### EXERCISE PROMPT
Every line of the records below that has the word "FaceBlurRecordScreen" should be copied.

Excerpts from a dataset:
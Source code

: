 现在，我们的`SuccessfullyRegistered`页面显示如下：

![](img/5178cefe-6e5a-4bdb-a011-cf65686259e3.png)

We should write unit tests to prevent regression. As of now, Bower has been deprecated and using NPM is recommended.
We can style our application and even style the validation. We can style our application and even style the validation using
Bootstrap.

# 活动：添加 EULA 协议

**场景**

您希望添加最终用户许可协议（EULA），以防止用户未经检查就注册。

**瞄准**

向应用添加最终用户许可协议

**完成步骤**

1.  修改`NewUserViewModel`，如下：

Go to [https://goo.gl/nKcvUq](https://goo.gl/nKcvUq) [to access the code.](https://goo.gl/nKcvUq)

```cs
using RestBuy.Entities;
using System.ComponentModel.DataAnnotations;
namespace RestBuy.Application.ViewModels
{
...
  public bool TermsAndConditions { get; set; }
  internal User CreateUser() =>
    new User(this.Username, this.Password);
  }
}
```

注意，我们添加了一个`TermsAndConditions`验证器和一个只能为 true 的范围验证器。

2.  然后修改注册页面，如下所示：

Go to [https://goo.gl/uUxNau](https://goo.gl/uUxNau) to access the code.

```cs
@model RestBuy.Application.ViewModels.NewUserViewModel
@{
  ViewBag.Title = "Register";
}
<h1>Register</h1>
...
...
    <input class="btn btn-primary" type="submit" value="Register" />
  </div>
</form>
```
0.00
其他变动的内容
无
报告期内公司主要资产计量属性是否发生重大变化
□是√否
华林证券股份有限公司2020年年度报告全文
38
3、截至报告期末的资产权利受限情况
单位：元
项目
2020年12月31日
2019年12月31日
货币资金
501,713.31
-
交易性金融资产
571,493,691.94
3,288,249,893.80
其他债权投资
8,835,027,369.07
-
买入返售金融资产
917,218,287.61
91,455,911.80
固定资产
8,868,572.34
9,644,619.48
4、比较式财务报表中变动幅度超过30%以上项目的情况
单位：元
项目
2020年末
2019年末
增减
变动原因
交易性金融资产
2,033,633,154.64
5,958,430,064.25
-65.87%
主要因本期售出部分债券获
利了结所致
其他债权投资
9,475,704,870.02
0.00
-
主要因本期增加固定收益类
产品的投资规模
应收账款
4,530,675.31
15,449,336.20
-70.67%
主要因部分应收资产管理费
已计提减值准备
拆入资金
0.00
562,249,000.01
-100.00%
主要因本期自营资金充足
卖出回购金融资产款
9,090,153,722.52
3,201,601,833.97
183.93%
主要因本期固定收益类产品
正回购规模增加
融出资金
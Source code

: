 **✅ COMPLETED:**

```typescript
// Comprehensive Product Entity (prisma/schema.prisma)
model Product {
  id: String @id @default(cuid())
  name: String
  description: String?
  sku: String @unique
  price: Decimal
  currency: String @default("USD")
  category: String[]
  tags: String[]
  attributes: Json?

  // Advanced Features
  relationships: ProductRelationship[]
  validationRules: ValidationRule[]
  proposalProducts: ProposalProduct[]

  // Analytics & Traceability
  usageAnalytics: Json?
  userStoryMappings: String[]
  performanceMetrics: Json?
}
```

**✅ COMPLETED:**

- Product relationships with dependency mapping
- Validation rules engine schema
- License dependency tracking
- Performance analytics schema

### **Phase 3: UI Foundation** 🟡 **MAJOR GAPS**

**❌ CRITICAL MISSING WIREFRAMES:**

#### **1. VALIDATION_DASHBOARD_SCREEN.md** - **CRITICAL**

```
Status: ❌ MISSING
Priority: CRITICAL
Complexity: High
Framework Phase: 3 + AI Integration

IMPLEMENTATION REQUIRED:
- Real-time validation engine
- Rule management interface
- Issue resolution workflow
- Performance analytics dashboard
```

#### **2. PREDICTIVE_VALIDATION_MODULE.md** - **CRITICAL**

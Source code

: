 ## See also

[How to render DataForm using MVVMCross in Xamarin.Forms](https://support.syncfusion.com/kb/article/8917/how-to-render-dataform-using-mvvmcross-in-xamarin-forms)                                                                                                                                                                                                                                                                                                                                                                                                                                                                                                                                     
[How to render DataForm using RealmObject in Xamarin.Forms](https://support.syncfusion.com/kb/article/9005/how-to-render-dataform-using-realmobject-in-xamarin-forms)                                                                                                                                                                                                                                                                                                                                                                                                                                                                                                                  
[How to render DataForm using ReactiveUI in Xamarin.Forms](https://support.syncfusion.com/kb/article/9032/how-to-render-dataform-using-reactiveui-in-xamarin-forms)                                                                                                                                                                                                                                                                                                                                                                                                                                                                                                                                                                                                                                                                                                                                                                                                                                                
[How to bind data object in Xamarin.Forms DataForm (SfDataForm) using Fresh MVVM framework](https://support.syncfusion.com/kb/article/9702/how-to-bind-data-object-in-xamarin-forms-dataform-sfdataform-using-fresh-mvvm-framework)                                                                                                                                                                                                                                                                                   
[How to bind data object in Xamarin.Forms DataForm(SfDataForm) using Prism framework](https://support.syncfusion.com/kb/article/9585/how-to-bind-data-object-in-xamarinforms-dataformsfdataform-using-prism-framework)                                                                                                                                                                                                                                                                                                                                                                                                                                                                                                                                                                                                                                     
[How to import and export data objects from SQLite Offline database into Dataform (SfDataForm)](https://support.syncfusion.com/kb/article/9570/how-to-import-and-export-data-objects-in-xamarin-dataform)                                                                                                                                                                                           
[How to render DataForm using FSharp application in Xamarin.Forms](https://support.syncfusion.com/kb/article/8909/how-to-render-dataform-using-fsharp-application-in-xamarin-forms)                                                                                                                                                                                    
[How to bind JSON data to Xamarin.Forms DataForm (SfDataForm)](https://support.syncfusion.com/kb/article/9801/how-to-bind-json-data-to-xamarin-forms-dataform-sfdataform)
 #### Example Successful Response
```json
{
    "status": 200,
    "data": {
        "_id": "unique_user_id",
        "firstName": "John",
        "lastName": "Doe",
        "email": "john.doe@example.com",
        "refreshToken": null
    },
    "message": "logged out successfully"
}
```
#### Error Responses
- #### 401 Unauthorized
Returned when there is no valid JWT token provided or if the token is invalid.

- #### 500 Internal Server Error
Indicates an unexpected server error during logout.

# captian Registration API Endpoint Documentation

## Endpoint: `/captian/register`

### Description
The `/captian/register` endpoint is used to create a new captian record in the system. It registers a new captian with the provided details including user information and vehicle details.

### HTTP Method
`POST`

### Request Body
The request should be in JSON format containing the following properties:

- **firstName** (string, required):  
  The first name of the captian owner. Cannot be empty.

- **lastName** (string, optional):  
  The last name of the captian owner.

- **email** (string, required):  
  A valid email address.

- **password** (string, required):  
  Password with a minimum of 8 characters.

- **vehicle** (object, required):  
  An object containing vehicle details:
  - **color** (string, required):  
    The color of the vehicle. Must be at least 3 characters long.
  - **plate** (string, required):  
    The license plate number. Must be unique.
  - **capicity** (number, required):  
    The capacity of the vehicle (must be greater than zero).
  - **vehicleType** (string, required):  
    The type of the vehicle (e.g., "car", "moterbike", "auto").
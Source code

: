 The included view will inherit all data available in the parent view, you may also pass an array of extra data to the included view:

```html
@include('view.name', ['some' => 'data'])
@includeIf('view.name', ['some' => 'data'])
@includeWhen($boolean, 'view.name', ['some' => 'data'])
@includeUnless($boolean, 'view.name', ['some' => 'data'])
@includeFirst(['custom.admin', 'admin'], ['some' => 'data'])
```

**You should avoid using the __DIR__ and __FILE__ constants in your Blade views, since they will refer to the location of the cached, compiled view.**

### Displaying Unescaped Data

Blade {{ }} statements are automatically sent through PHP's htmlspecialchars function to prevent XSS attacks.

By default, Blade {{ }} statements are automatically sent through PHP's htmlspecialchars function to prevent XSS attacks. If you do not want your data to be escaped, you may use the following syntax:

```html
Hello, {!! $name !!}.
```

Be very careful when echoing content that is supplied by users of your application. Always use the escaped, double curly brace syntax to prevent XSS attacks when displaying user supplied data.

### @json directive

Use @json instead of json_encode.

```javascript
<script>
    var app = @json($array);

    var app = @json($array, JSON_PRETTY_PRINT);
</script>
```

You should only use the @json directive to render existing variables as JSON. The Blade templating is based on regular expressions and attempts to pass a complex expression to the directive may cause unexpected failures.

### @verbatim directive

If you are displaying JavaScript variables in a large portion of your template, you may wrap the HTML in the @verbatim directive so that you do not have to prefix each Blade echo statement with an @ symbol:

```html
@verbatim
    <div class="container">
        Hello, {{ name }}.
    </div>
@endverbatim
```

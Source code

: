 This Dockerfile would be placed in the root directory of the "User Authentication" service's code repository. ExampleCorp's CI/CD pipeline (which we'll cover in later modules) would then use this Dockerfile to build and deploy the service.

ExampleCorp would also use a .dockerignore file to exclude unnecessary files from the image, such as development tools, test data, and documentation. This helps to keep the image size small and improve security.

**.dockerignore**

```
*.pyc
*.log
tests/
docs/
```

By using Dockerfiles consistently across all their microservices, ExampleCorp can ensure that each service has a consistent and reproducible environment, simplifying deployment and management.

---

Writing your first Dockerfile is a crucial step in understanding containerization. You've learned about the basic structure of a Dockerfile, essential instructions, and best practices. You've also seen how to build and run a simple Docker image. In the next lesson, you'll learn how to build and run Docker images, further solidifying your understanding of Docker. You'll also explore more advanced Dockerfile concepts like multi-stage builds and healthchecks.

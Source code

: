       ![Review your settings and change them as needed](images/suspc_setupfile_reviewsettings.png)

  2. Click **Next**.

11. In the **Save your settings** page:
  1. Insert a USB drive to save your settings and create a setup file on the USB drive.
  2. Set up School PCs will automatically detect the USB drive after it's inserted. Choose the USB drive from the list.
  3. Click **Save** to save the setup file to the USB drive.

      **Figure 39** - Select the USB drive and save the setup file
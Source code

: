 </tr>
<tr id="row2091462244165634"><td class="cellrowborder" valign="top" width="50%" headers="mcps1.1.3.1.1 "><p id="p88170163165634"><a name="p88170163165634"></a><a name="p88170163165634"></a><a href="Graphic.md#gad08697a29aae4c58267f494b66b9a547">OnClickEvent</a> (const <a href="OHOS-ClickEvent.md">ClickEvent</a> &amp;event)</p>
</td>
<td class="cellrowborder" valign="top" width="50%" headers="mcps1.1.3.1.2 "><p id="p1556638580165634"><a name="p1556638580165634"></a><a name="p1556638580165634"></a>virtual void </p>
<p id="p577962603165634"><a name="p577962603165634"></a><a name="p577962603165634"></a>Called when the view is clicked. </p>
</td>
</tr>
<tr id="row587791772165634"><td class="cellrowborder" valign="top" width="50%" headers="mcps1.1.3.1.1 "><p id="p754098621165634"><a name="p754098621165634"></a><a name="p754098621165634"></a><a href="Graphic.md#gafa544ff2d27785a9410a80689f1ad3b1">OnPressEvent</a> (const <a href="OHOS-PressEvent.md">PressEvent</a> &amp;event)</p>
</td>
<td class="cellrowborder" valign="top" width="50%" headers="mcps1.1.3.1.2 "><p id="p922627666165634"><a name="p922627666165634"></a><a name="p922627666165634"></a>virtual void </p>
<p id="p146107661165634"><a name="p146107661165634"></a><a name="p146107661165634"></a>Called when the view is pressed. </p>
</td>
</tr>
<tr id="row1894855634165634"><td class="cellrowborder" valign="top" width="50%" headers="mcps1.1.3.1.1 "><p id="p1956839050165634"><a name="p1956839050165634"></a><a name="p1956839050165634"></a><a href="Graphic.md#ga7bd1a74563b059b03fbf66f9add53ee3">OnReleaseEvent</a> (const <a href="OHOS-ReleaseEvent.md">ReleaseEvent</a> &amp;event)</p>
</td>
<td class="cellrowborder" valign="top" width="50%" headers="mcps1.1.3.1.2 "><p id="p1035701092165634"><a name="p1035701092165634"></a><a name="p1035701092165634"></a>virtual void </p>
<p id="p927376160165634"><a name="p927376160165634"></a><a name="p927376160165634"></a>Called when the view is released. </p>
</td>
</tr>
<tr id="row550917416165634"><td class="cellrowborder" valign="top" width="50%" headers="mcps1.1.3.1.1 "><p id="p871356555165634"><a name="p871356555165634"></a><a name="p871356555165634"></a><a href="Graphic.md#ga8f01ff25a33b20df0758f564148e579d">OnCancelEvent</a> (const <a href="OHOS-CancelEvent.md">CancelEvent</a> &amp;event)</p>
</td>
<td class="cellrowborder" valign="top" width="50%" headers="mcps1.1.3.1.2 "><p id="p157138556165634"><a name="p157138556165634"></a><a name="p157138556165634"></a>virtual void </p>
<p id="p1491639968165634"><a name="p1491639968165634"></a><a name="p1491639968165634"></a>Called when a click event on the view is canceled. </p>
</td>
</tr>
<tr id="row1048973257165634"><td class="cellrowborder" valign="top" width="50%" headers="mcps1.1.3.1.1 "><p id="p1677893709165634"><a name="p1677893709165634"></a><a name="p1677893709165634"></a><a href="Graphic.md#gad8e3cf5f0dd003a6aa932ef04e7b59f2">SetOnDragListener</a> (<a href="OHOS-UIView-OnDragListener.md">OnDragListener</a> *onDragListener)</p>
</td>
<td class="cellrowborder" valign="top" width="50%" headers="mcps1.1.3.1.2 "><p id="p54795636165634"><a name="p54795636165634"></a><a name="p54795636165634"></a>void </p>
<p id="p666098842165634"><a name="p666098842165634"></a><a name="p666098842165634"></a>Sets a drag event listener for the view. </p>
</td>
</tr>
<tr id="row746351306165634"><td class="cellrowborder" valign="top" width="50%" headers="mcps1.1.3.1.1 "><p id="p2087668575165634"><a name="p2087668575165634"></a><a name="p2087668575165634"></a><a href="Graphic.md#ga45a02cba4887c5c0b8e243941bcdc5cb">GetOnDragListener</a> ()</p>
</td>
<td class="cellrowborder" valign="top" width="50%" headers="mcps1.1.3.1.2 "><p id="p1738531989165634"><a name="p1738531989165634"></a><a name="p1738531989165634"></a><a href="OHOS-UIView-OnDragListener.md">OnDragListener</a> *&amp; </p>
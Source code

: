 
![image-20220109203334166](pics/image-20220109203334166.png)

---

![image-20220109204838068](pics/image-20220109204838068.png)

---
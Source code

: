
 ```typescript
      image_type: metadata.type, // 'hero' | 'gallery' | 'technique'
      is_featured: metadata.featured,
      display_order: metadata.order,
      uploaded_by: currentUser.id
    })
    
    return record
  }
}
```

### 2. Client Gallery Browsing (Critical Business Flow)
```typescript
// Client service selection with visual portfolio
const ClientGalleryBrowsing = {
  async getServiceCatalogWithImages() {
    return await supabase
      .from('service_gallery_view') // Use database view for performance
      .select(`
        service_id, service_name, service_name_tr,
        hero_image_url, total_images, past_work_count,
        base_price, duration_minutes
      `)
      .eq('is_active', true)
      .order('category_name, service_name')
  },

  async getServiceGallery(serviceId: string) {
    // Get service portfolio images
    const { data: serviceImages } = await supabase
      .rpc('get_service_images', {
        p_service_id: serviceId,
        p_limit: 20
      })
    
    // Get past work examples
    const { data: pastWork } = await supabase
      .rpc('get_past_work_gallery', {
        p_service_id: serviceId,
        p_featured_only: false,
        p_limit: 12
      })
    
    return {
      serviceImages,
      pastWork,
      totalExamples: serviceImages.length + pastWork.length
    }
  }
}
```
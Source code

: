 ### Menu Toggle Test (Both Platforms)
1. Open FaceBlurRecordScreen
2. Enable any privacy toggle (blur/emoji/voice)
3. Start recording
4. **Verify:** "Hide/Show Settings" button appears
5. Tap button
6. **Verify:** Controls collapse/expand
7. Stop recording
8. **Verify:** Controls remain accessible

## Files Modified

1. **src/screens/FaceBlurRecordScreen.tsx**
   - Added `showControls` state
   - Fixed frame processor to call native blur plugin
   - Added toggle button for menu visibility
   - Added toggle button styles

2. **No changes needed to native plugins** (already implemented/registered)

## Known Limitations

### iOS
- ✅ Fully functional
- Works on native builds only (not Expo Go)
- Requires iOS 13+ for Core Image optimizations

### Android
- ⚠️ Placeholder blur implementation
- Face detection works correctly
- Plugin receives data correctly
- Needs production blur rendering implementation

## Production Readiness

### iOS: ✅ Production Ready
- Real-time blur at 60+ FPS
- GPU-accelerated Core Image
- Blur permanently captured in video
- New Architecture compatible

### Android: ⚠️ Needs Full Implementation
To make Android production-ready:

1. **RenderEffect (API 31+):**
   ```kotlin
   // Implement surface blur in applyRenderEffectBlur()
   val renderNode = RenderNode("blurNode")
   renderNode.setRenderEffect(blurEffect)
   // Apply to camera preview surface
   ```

### ANSWER SPACE
1. Open FaceBlurRecordScreen
1. **src/screens/FaceBlurRecordScreen.tsx**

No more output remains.